Strategy 4: Deterministic Scheduling

You can add yield points to make bugs more likely to manifest:

use std::sync::{Arc, Mutex};
use std::thread;

#[cfg(test)]
fn yield_point() {
    thread::yield_now();
    // In debug builds, also sleep briefly to vary timing
    #[cfg(debug_assertions)]
    std::thread::sleep(std::time::Duration::from_micros(1));
}

#[cfg(not(test))]
fn yield_point() {}

fn guarded_operation(mutex: &Mutex<Vec<i32>>) {
    yield_point(); // make interleaving more likely
    let mut data = mutex.lock().unwrap();
    yield_point();
    data.push(42);
    yield_point();
}

Strategy 5: ThreadSanitizer for Unsafe Code

If you have unsafe concurrent code, ThreadSanitizer catches data races at runtime:

RUSTFLAGS="-Z sanitizer=thread" cargo +nightly test -- --test-threads=1

// This has a data race that TSan will catch
#[test]
fn test_with_tsan() {
    use std::cell::UnsafeCell;
    use std::sync::Arc;
    use std::thread;

    let data = Arc::new(UnsafeCell::new(0u64));

    let d1 = Arc::clone(&data);
    let t1 = thread::spawn(move || {
        unsafe { *d1.get() = 42; }
    });

    let d2 = Arc::clone(&data);
    let t2 = thread::spawn(move || {
        unsafe { *d2.get() = 43; }
    });

    t1.join().unwrap();
    t2.join().unwrap();
    // TSan reports: WARNING: ThreadSanitizer: data race
}

Testing Patterns for Common Concurrent Code

Testing a Channel-Based Worker

use std::sync::mpsc;
use std::thread;
use std::time::Duration;

struct Worker {
    sender: mpsc::Sender<String>,
    handle: Option<thread::JoinHandle<Vec<String>>>,
}

impl Worker {
    fn new() -> Self {
        let (tx, rx) = mpsc::channel();
        let handle = thread::spawn(move || {
            let mut results = vec![];
            while let Ok(msg) = rx.recv() {
                results.push(msg.to_uppercase());
            }
            results
        });
        Worker {
            sender: tx,
            handle: Some(handle),
        }
    }

    fn process(&self, item: String) {
        self.sender.send(item).unwrap();
    }

    fn finish(mut self) -> Vec<String> {
        drop(self.sender);
        self.handle.take().unwrap().join().unwrap()
    }
}

#[cfg(test)]
mod tests {
    use super::*;

    #[test]
    fn test_worker_processes_all_items() {
        let worker = Worker::new();

        let items = vec!["hello", "world", "foo"];
        for item in &items {
            worker.process(item.to_string());
        }

        let results = worker.finish();
        assert_eq!(results.len(), 3);
        assert!(results.contains(&"HELLO".to_string()));
        assert!(results.contains(&"WORLD".to_string()));
        assert!(results.contains(&"FOO".to_string()));
    }

    #[test]
    fn test_worker_handles_empty_input() {
        let worker = Worker::new();
        let results = worker.finish();
        assert!(results.is_empty());
    }
}

Testing with Timeouts

Concurrent tests can hang.
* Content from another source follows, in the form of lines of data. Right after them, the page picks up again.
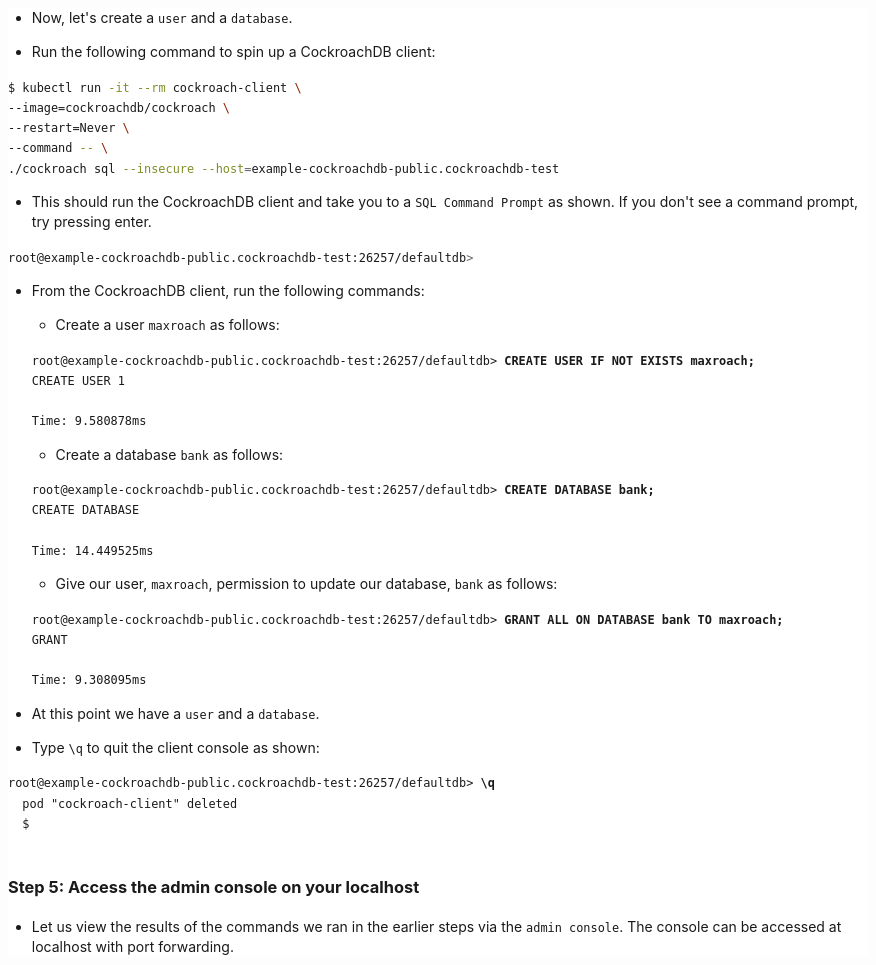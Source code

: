 - Now, let's create a `user` and a `database`.

- Run the following command to spin up a CockroachDB client:

```bash
$ kubectl run -it --rm cockroach-client \
--image=cockroachdb/cockroach \
--restart=Never \
--command -- \
./cockroach sql --insecure --host=example-cockroachdb-public.cockroachdb-test
```

- This should run the CockroachDB client and take you to a `SQL Command Prompt` as shown. If you don't see a command prompt, try pressing enter.

```bash
root@example-cockroachdb-public.cockroachdb-test:26257/defaultdb>
```

- From the CockroachDB client, run the following commands:

  - Create a user `maxroach` as follows:
  <pre><code>root@example-cockroachdb-public.cockroachdb-test:26257/defaultdb> <b>CREATE USER IF NOT EXISTS maxroach;</b>
  CREATE USER 1

  Time: 9.580878ms
  </code></pre>
  
  - Create a database `bank` as follows:
  <pre><code>root@example-cockroachdb-public.cockroachdb-test:26257/defaultdb> <b>CREATE DATABASE bank;</b>
  CREATE DATABASE

  Time: 14.449525ms
  </code></pre>
  
  - Give our user, `maxroach`, permission to update our database, `bank` as follows:
  <pre><code>root@example-cockroachdb-public.cockroachdb-test:26257/defaultdb> <b>GRANT ALL ON DATABASE bank TO maxroach;</b>
  GRANT
  
  Time: 9.308095ms
  </code></pre>
  
- At this point we have a `user` and a `database`.

- Type `\q` to quit the client console as shown:
<pre><code>root@example-cockroachdb-public.cockroachdb-test:26257/defaultdb> <b>\q</b>
  pod "cockroach-client" deleted
  $
  </code></pre>

### Step 5: Access the admin console on your localhost

- Let us view the results of the commands we ran in the earlier steps via the `admin console`. The console can be accessed at localhost with port forwarding.
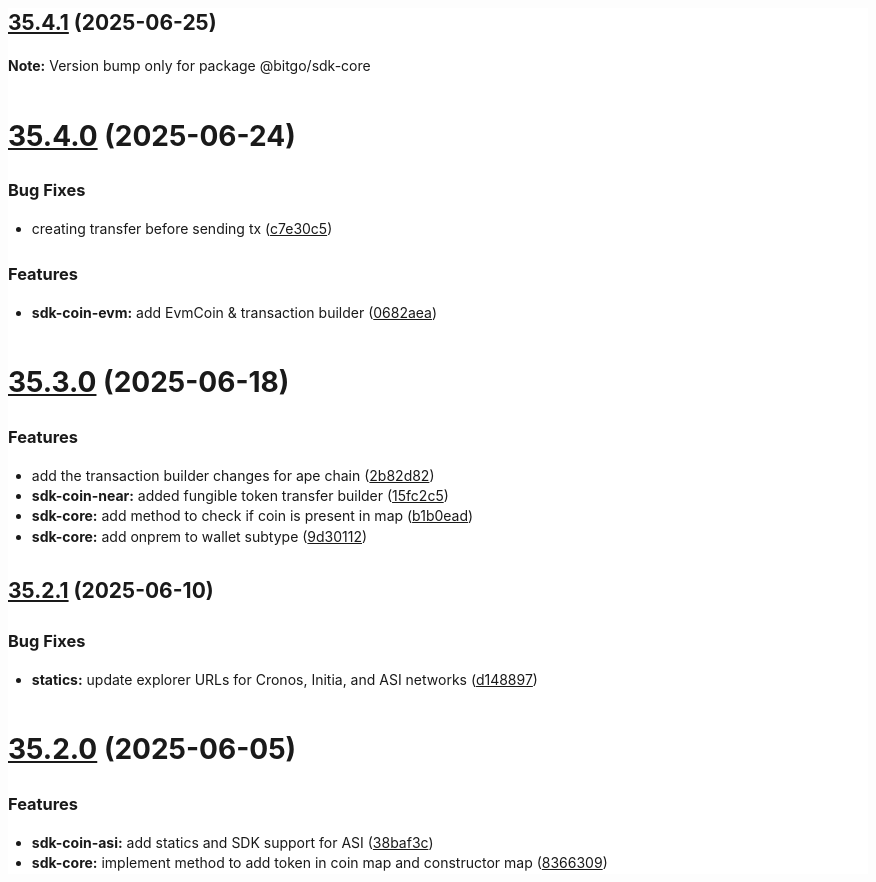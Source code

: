 ## [35.4.1](https://github.com/BitGo/BitGoJS/compare/@bitgo/sdk-core@35.4.0...@bitgo/sdk-core@35.4.1) (2025-06-25)

**Note:** Version bump only for package @bitgo/sdk-core

# [35.4.0](https://github.com/BitGo/BitGoJS/compare/@bitgo/sdk-core@35.3.0...@bitgo/sdk-core@35.4.0) (2025-06-24)

### Bug Fixes

- creating transfer before sending tx ([c7e30c5](https://github.com/BitGo/BitGoJS/commit/c7e30c5565c8485ff383fe5d24b9472e9328bafe))

### Features

- **sdk-coin-evm:** add EvmCoin & transaction builder ([0682aea](https://github.com/BitGo/BitGoJS/commit/0682aeadffded4847c8bf70aa52e9d0b9bbf113b))

# [35.3.0](https://github.com/BitGo/BitGoJS/compare/@bitgo/sdk-core@35.2.1...@bitgo/sdk-core@35.3.0) (2025-06-18)

### Features

- add the transaction builder changes for ape chain ([2b82d82](https://github.com/BitGo/BitGoJS/commit/2b82d826313d87dfa7af39ed3fcd3125f08a6e1d))
- **sdk-coin-near:** added fungible token transfer builder ([15fc2c5](https://github.com/BitGo/BitGoJS/commit/15fc2c5378a428a4903bfd6c44ab64c1848f6f56))
- **sdk-core:** add method to check if coin is present in map ([b1b0ead](https://github.com/BitGo/BitGoJS/commit/b1b0ead36d160e7f8daaa347c86ccc4af73ceac8))
- **sdk-core:** add onprem to wallet subtype ([9d30112](https://github.com/BitGo/BitGoJS/commit/9d3011265ef0e340a2acb577a832dccf4ce8118b))

## [35.2.1](https://github.com/BitGo/BitGoJS/compare/@bitgo/sdk-core@35.2.0...@bitgo/sdk-core@35.2.1) (2025-06-10)

### Bug Fixes

- **statics:** update explorer URLs for Cronos, Initia, and ASI networks ([d148897](https://github.com/BitGo/BitGoJS/commit/d148897dfcc788ca7b94331e81d326f424c311c2))

# [35.2.0](https://github.com/BitGo/BitGoJS/compare/@bitgo/sdk-core@35.1.0...@bitgo/sdk-core@35.2.0) (2025-06-05)

### Features

- **sdk-coin-asi:** add statics and SDK support for ASI ([38baf3c](https://github.com/BitGo/BitGoJS/commit/38baf3ce3f4d8b8e2f454a92de4fce7245665e7e))
- **sdk-core:** implement method to add token in coin map and constructor map ([8366309](https://github.com/BitGo/BitGoJS/commit/83663098483fb4ee164abe5e200c2a09548304ad))
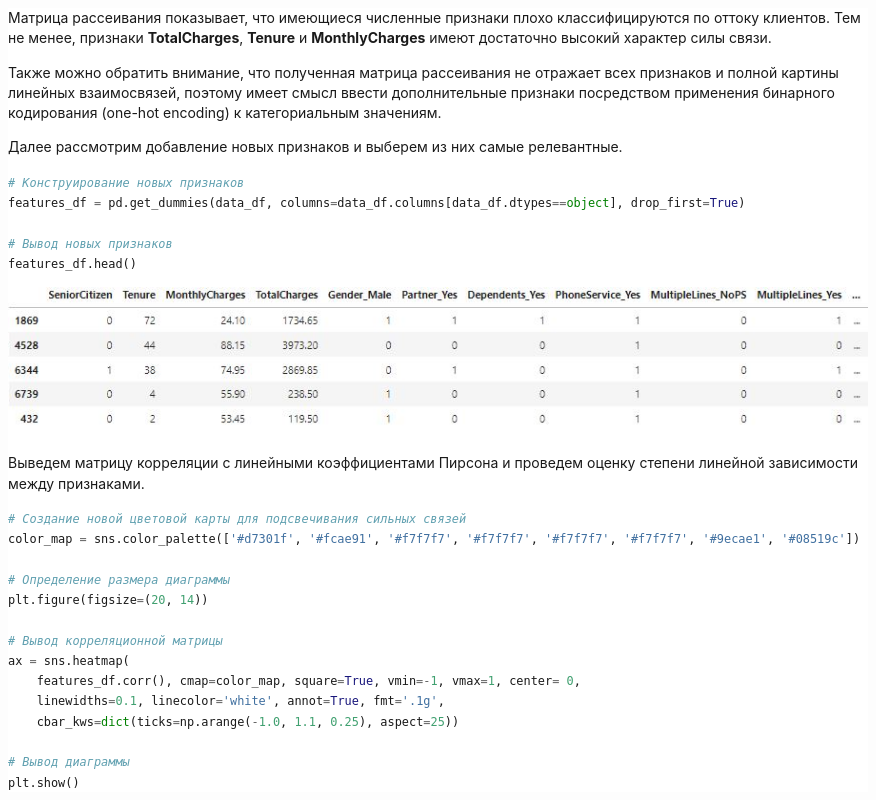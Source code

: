 Матрица рассеивания показывает, что имеющиеся численные признаки плохо классифицируются по оттоку клиентов. Тем не менее, признаки **TotalCharges**, **Tenure** и **MonthlyCharges** имеют достаточно высокий характер силы связи.

Также можно обратить внимание, что полученная матрица рассеивания не отражает всех признаков и полной картины линейных взаимосвязей, поэтому имеет смысл ввести дополнительные признаки посредством применения бинарного кодирования (one-hot encoding) к категориальным значениям.

Далее рассмотрим добавление новых признаков и выберем из них самые релевантные.
```python
# Конструирование новых признаков
features_df = pd.get_dummies(data_df, columns=data_df.columns[data_df.dtypes==object], drop_first=True)

# Вывод новых признаков
features_df.head()
```
![png](Images/table04.jpg)

Выведем матрицу корреляции с линейными коэффициентами Пирсона и проведем оценку степени линейной зависимости между признаками.
```python
# Создание новой цветовой карты для подсвечивания сильных связей
color_map = sns.color_palette(['#d7301f', '#fcae91', '#f7f7f7', '#f7f7f7', '#f7f7f7', '#f7f7f7', '#9ecae1', '#08519c'])

# Определение размера диаграммы
plt.figure(figsize=(20, 14))

# Вывод корреляционной матрицы
ax = sns.heatmap(
    features_df.corr(), cmap=color_map, square=True, vmin=-1, vmax=1, center= 0,
    linewidths=0.1, linecolor='white', annot=True, fmt='.1g', 
    cbar_kws=dict(ticks=np.arange(-1.0, 1.1, 0.25), aspect=25))

# Вывод диаграммы
plt.show()
```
Always add timeouts:

#[cfg(test)]
mod tests {
    use std::sync::{Arc, Barrier};
    use std::thread;
    use std::time::{Duration, Instant};

    #[test]
    fn test_with_timeout() {
        let start = Instant::now();
        let timeout = Duration::from_secs(5);

        let barrier = Arc::new(Barrier::new(2));
        let b = Arc::clone(&barrier);

        let handle = thread::spawn(move || {
            b.wait();
            42
        });

        barrier.wait();
        let result = handle.join().unwrap();

        assert_eq!(result, 42);
        assert!(
            start.elapsed() < timeout,
            "Test took too long: {:?}",
            start.elapsed()
        );
    }
}

The Testing Hierarchy

Unit tests with single-threaded logic — Test the core logic without threads. If your concurrent component has complex logic, extract it into a pure function and test it separately.
Loom tests — For lock-free and atomic-based code. Exhaustive interleaving coverage.
Stress tests — Run concurrent operations many times to shake out timing-dependent bugs.
ThreadSanitizer — For unsafe concurrent code. Catches data races that safe Rust prevents.
Integration tests under load — The closest to production conditions. Use realistic data volumes and access patterns.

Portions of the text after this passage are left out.